A DFT Investigation of the Dehydrogenation of Tetrahydropyrrole on Pt(111)

Abstract

van der Waals (vdW) corrected periodic density functional theory (DFT) calculations and microkinetic modeling were employed to elucidate the mechanism and energetics of dehydrogenation of tetrahydropyrrole, a model organic hydrogen carrier, on Pt(111). The overall dehydrogenation is endothermic while individual dehydrogenation steps can be endothermic or exothermic. The calculations indicate that the first dehydrogenation step proceeds via the C–H scission of an α-carbon (with respect to nitrogen).
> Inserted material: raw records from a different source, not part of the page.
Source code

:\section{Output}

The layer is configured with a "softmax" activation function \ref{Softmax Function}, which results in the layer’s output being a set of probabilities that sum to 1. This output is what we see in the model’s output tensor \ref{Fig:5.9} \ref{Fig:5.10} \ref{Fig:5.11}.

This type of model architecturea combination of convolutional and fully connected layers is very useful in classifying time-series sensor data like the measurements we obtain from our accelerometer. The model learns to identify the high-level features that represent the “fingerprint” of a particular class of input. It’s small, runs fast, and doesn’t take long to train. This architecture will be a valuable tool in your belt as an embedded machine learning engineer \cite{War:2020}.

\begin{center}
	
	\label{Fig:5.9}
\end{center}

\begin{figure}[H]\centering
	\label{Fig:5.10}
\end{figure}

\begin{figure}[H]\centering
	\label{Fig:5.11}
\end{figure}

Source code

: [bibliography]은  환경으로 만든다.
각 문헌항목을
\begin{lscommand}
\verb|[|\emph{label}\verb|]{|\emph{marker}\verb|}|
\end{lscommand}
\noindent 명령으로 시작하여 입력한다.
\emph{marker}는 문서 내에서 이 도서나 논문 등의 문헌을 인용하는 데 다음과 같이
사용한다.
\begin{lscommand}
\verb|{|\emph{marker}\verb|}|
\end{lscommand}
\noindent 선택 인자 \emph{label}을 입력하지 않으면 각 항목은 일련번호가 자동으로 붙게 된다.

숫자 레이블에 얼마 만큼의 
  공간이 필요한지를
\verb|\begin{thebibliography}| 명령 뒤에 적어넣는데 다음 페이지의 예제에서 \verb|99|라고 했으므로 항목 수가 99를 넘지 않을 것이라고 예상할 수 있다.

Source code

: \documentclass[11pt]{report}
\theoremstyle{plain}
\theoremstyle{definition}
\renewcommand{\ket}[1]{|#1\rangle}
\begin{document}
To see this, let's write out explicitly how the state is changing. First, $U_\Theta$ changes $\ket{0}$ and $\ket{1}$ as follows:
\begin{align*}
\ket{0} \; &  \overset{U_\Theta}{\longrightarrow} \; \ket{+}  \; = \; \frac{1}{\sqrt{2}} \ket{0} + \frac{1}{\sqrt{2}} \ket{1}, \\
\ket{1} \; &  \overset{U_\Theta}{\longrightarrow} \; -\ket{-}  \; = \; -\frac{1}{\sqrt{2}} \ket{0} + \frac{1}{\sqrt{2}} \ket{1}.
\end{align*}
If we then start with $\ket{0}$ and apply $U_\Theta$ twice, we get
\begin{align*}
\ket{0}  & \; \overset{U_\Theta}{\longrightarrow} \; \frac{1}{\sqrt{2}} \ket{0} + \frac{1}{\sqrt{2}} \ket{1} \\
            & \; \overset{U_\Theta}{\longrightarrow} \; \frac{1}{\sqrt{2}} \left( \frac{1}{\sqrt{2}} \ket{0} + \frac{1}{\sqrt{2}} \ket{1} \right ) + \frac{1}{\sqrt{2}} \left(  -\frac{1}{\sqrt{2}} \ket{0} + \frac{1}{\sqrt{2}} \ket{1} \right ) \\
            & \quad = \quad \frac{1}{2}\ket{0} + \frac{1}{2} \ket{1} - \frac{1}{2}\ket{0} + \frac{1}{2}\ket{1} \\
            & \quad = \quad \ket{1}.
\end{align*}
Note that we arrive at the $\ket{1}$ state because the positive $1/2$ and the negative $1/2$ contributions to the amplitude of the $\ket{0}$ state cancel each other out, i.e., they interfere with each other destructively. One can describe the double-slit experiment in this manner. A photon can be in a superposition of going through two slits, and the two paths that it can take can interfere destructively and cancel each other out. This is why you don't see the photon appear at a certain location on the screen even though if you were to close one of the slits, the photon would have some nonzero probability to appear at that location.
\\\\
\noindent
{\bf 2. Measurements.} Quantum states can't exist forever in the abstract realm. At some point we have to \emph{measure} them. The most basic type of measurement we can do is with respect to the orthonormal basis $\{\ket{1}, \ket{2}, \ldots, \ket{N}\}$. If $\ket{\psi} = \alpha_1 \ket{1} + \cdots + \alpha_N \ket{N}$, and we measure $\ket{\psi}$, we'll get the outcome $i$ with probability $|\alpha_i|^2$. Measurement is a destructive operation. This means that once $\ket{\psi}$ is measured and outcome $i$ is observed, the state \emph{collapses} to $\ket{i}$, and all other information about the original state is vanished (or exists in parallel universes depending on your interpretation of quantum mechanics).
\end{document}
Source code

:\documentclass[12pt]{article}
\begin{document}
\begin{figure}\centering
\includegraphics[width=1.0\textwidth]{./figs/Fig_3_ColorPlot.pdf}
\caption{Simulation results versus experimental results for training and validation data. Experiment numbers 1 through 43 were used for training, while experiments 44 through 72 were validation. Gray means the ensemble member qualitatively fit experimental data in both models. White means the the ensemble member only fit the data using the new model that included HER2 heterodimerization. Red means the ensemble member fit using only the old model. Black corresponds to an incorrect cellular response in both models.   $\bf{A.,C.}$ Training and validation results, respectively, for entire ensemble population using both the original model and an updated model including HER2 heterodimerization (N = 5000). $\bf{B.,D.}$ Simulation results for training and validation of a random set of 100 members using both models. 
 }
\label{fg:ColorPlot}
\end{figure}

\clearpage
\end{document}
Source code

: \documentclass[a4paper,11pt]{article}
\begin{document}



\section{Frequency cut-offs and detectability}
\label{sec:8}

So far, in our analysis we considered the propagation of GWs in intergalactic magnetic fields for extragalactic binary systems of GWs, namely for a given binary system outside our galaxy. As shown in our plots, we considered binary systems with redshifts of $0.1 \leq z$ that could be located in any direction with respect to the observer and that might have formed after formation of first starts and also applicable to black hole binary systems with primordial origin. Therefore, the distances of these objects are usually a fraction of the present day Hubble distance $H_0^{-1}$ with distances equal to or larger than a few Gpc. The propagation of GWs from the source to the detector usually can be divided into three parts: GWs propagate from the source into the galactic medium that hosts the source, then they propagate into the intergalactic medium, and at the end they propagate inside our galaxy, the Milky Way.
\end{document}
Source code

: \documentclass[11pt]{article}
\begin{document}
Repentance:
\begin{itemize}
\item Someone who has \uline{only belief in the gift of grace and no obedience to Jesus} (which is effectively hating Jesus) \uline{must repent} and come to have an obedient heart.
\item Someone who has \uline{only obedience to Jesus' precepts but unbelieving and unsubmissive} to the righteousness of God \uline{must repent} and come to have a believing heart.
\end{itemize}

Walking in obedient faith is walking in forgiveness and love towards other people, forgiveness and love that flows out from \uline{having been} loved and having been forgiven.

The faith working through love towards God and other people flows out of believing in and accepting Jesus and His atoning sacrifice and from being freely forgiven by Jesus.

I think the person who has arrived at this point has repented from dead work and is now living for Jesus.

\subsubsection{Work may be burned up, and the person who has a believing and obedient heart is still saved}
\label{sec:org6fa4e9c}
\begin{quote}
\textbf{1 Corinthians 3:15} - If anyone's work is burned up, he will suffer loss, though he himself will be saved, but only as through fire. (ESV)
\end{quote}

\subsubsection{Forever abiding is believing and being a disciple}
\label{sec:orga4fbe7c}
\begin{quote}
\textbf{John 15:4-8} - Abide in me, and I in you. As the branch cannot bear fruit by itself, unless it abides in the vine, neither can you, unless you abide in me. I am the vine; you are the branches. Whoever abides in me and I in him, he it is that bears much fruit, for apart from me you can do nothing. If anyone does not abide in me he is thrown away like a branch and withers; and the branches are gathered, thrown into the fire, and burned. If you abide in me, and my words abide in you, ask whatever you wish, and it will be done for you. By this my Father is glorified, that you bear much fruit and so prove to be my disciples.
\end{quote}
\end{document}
Subsequently, the remaining α- and two β-C–H bonds can be dissociated via multiple energetically similar pathways, wherein the second dehydrogenation step is rate controlling. The inclusion of vdW forces shifts the potential energy surface (PES) downward by an average 0.6 eV indicating that while the activation barriers remain unaffected, there can be significant influence on the overall rate due to increased coverage of intermediates. N-methylation of tetrahydropyrrole weakens adsorption of initial intermediates, indicating that the PES may generally be shifted up thereby affecting the overall kinetics. Finally, there exists a generally linear relationship between the transition state and final state energies of the dehydrogenation reaction.